━━━━━ Recorded information

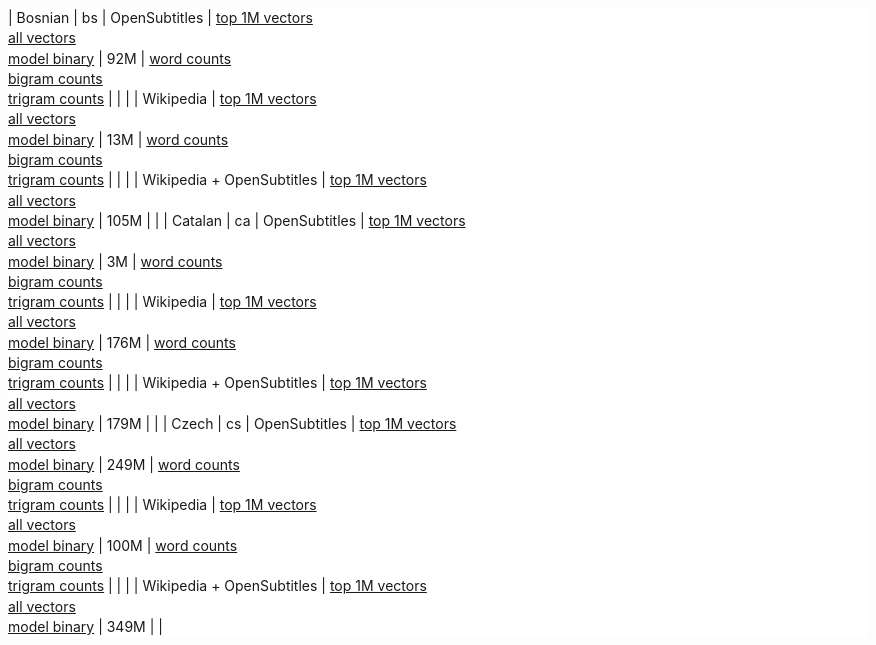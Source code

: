 | Bosnian    | bs     | OpenSubtitles             | [top 1M vectors](https://hdl.handle.net/1839/53a8bb6c-b595-4d41-95e7-555f8a6df93a@download)<br>[all vectors](https://hdl.handle.net/1839/becf935e-7f94-4614-ac8b-80f569fe00a2@download)<br>[model binary](https://hdl.handle.net/1839/5c4bb28f-c6c3-4bf5-b0ad-795cace966fe@download) | 92M                 | [word counts](https://hdl.handle.net/1839/e09888f2-d893-4668-98e8-3d667e6feee3@download)<br>[bigram counts](https://hdl.handle.net/1839/d8719ddb-afed-453e-a2e0-f7315ee362f7@download)<br>[trigram counts](https://hdl.handle.net/1839/f23f21e7-ba44-451a-8de3-7ce9044af418@download) |
|            |        | Wikipedia                 | [top 1M vectors](https://hdl.handle.net/1839/fd9f9c36-f8cf-489c-85eb-06412da42214@download)<br>[all vectors](https://hdl.handle.net/1839/9db8971a-ed7f-4003-8823-d95637a25cb2@download)<br>[model binary](https://hdl.handle.net/1839/c8724f99-41e9-419b-9986-6a626a71c833@download) | 13M                 | [word counts](https://hdl.handle.net/1839/1eb74604-429d-4a19-8562-65187d76f3e5@download)<br>[bigram counts](https://hdl.handle.net/1839/4fa4801d-3c3f-450f-8242-cd02bf07fa2c@download)<br>[trigram counts](https://hdl.handle.net/1839/87916c34-9124-4696-b986-79df88a67d14@download) |
|            |        | Wikipedia + OpenSubtitles | [top 1M vectors](https://hdl.handle.net/1839/6396ea9f-49d7-4cd4-8797-b6c0489c55d3@download)<br>[all vectors](https://hdl.handle.net/1839/b5b66654-2b32-4814-8b50-4c41a6abd28c@download)<br>[model binary](https://hdl.handle.net/1839/75b04482-68d0-417d-a5c7-698fd4ecb8be@download) | 105M                |                                                                                                                                                                                                                                                                                       |
| Catalan    | ca     | OpenSubtitles             | [top 1M vectors](https://hdl.handle.net/1839/96562977-b1db-486d-96d4-bd3c5a6bfdf9@download)<br>[all vectors](https://hdl.handle.net/1839/a448480b-c1bc-4ceb-b717-11bb90a36df8@download)<br>[model binary](https://hdl.handle.net/1839/01966136-9fdb-43e3-9b63-4dfcbc1181f1@download) | 3M                  | [word counts](https://hdl.handle.net/1839/60997108-f112-412f-ad9b-39f8b66950ff@download)<br>[bigram counts](https://hdl.handle.net/1839/99482332-a447-4e85-a221-016266afa253@download)<br>[trigram counts](https://hdl.handle.net/1839/15f6f181-ab0e-44ac-b24b-78a66821091b@download) |
|            |        | Wikipedia                 | [top 1M vectors](https://hdl.handle.net/1839/7fe44c36-deb3-4417-a2f2-a23b3a513d2b@download)<br>[all vectors](https://hdl.handle.net/1839/0ea66ecd-46a6-45a1-ae7f-028eb192d88c@download)<br>[model binary](https://hdl.handle.net/1839/7a9c2f42-8e69-4885-8251-4a4e9b96c58f@download) | 176M                | [word counts](https://hdl.handle.net/1839/7e40aa5b-eb93-4698-9c06-861ed1059ea9@download)<br>[bigram counts](https://hdl.handle.net/1839/09b16187-6179-4dac-a0ae-53d8321a6169@download)<br>[trigram counts](https://hdl.handle.net/1839/46dedd93-6922-42aa-8492-295d48fcc018@download) |
|            |        | Wikipedia + OpenSubtitles | [top 1M vectors](https://hdl.handle.net/1839/07067e9a-b017-4a53-9b64-916ad8b80a55@download)<br>[all vectors](https://hdl.handle.net/1839/1ff2cd5b-070b-4341-bc3e-5d3a208a05ea@download)<br>[model binary](https://hdl.handle.net/1839/cd9b7dc6-3b0e-4d5e-82a4-2a6a4e49f77a@download) | 179M                |                                                                                                                                                                                                                                                                                       |
| Czech      | cs     | OpenSubtitles             | [top 1M vectors](https://hdl.handle.net/1839/d61ab6d0-ec89-486a-a57e-08dcf26bae65@download)<br>[all vectors](https://hdl.handle.net/1839/3683be29-bd28-4c16-b330-a626b7649e88@download)<br>[model binary](https://hdl.handle.net/1839/2214b667-b80f-4ffd-89b6-d7c757e3215f@download) | 249M                | [word counts](https://hdl.handle.net/1839/40a0c81b-3da5-44d8-8bcf-0b18d6ebf3c8@download)<br>[bigram counts](https://hdl.handle.net/1839/dca8b302-7e14-40a8-a12f-7a549aaae454@download)<br>[trigram counts](https://hdl.handle.net/1839/befd2bee-b401-48f5-9f63-610091ba3b69@download) |
|            |        | Wikipedia                 | [top 1M vectors](https://hdl.handle.net/1839/24f417b0-8e91-442d-a4dd-9b5b1792367d@download)<br>[all vectors](https://hdl.handle.net/1839/3062b2e7-17f7-4f1d-b488-f798ac3e9283@download)<br>[model binary](https://hdl.handle.net/1839/ad6cea21-034e-492e-9ae6-5c8348b02b52@download) | 100M                | [word counts](https://hdl.handle.net/1839/0b007cb2-03bc-4115-a6dd-15ae9ba4e607@download)<br>[bigram counts](https://hdl.handle.net/1839/0da95ed3-afc5-4340-ae36-7618e365b169@download)<br>[trigram counts](https://hdl.handle.net/1839/58f94ca3-e88e-43a0-8782-892cb4e200d7@download) |
|            |        | Wikipedia + OpenSubtitles | [top 1M vectors](https://hdl.handle.net/1839/d769f4e1-7b87-46fa-9437-6e7e7c02ece9@download)<br>[all vectors](https://hdl.handle.net/1839/96115e3b-42cb-407c-8b46-113fba6e1059@download)<br>[model binary](https://hdl.handle.net/1839/872a5648-f817-435c-9533-398a2c17d0c2@download) | 349M                |                                                                                                                                                                                                                                                                                       |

━━━━━━━━━━

> _What to do_
Write out the data word for word, with every picture dropped.

> _Answer to the exercise_
Source code

: | Bosnian    | bs     | OpenSubtitles             | [top 1M vectors](https://hdl.handle.net/1839/53a8bb6c-b595-4d41-95e7-555f8a6df93a@download)<br>[all vectors](https://hdl.handle.net/1839/becf935e-7f94-4614-ac8b-80f569fe00a2@download)<br>[model binary](https://hdl.handle.net/1839/5c4bb28f-c6c3-4bf5-b0ad-795cace966fe@download) | 92M                 | [word counts](https://hdl.handle.net/1839/e09888f2-d893-4668-98e8-3d667e6feee3@download)<br>[bigram counts](https://hdl.handle.net/1839/d8719ddb-afed-453e-a2e0-f7315ee362f7@download)<br>[trigram counts](https://hdl.handle.net/1839/f23f21e7-ba44-451a-8de3-7ce9044af418@download) |
|            |        | Wikipedia                 | [top 1M vectors](https://hdl.handle.net/1839/fd9f9c36-f8cf-489c-85eb-06412da42214@download)<br>[all vectors](https://hdl.handle.net/1839/9db8971a-ed7f-4003-8823-d95637a25cb2@download)<br>[model binary](https://hdl.handle.net/1839/c8724f99-41e9-419b-9986-6a626a71c833@download) | 13M                 | [word counts](https://hdl.handle.net/1839/1eb74604-429d-4a19-8562-65187d76f3e5@download)<br>[bigram counts](https://hdl.handle.net/1839/4fa4801d-3c3f-450f-8242-cd02bf07fa2c@download)<br>[trigram counts](https://hdl.handle.net/1839/87916c34-9124-4696-b986-79df88a67d14@download) |
|            |        | Wikipedia + OpenSubtitles | [top 1M vectors](https://hdl.handle.net/1839/6396ea9f-49d7-4cd4-8797-b6c0489c55d3@download)<br>[all vectors](https://hdl.handle.net/1839/b5b66654-2b32-4814-8b50-4c41a6abd28c@download)<br>[model binary](https://hdl.handle.net/1839/75b04482-68d0-417d-a5c7-698fd4ecb8be@download) | 105M                |                                                                                                                                                                                                                                                                                       |
| Catalan    | ca     | OpenSubtitles             | [top 1M vectors](https://hdl.handle.net/1839/96562977-b1db-486d-96d4-bd3c5a6bfdf9@download)<br>[all vectors](https://hdl.handle.net/1839/a448480b-c1bc-4ceb-b717-11bb90a36df8@download)<br>[model binary](https://hdl.handle.net/1839/01966136-9fdb-43e3-9b63-4dfcbc1181f1@download) | 3M                  | [word counts](https://hdl.handle.net/1839/60997108-f112-412f-ad9b-39f8b66950ff@download)<br>[bigram counts](https://hdl.handle.net/1839/99482332-a447-4e85-a221-016266afa253@download)<br>[trigram counts](https://hdl.handle.net/1839/15f6f181-ab0e-44ac-b24b-78a66821091b@download) |
|            |        | Wikipedia                 | [top 1M vectors](https://hdl.handle.net/1839/7fe44c36-deb3-4417-a2f2-a23b3a513d2b@download)<br>[all vectors](https://hdl.handle.net/1839/0ea66ecd-46a6-45a1-ae7f-028eb192d88c@download)<br>[model binary](https://hdl.handle.net/1839/7a9c2f42-8e69-4885-8251-4a4e9b96c58f@download) | 176M                | [word counts](https://hdl.handle.net/1839/7e40aa5b-eb93-4698-9c06-861ed1059ea9@download)<br>[bigram counts](https://hdl.handle.net/1839/09b16187-6179-4dac-a0ae-53d8321a6169@download)<br>[trigram counts](https://hdl.handle.net/1839/46dedd93-6922-42aa-8492-295d48fcc018@download) |
|            |        | Wikipedia + OpenSubtitles | [top 1M vectors](https://hdl.handle.net/1839/07067e9a-b017-4a53-9b64-916ad8b80a55@download)<br>[all vectors](https://hdl.handle.net/1839/1ff2cd5b-070b-4341-bc3e-5d3a208a05ea@download)<br>[model binary](https://hdl.handle.net/1839/cd9b7dc6-3b0e-4d5e-82a4-2a6a4e49f77a@download) | 179M                |                                                                                                                                                                                                                                                                                       |
| Czech      | cs     | OpenSubtitles             | [top 1M vectors](https://hdl.handle.net/1839/d61ab6d0-ec89-486a-a57e-08dcf26bae65@download)<br>[all vectors](https://hdl.handle.net/1839/3683be29-bd28-4c16-b330-a626b7649e88@download)<br>[model binary](https://hdl.handle.net/1839/2214b667-b80f-4ffd-89b6-d7c757e3215f@download) | 249M                | [word counts](https://hdl.handle.net/1839/40a0c81b-3da5-44d8-8bcf-0b18d6ebf3c8@download)<br>[bigram counts](https://hdl.handle.net/1839/dca8b302-7e14-40a8-a12f-7a549aaae454@download)<br>[trigram counts](https://hdl.handle.net/1839/befd2bee-b401-48f5-9f63-610091ba3b69@download) |
|            |        | Wikipedia                 | [top 1M vectors](https://hdl.handle.net/1839/24f417b0-8e91-442d-a4dd-9b5b1792367d@download)<br>[all vectors](https://hdl.handle.net/1839/3062b2e7-17f7-4f1d-b488-f798ac3e9283@download)<br>[model binary](https://hdl.handle.net/1839/ad6cea21-034e-492e-9ae6-5c8348b02b52@download) | 100M                | [word counts](https://hdl.handle.net/1839/0b007cb2-03bc-4115-a6dd-15ae9ba4e607@download)<br>[bigram counts](https://hdl.handle.net/1839/0da95ed3-afc5-4340-ae36-7618e365b169@download)<br>[trigram counts](https://hdl.handle.net/1839/58f94ca3-e88e-43a0-8782-892cb4e200d7@download) |
|            |        | Wikipedia + OpenSubtitles | [top 1M vectors](https://hdl.handle.net/1839/d769f4e1-7b87-46fa-9437-6e7e7c02ece9@download)<br>[all vectors](https://hdl.handle.net/1839/96115e3b-42cb-407c-8b46-113fba6e1059@download)<br>[model binary](https://hdl.handle.net/1839/872a5648-f817-435c-9533-398a2c17d0c2@download) | 349M                |                                                                                                                                                                                                                                                                                       |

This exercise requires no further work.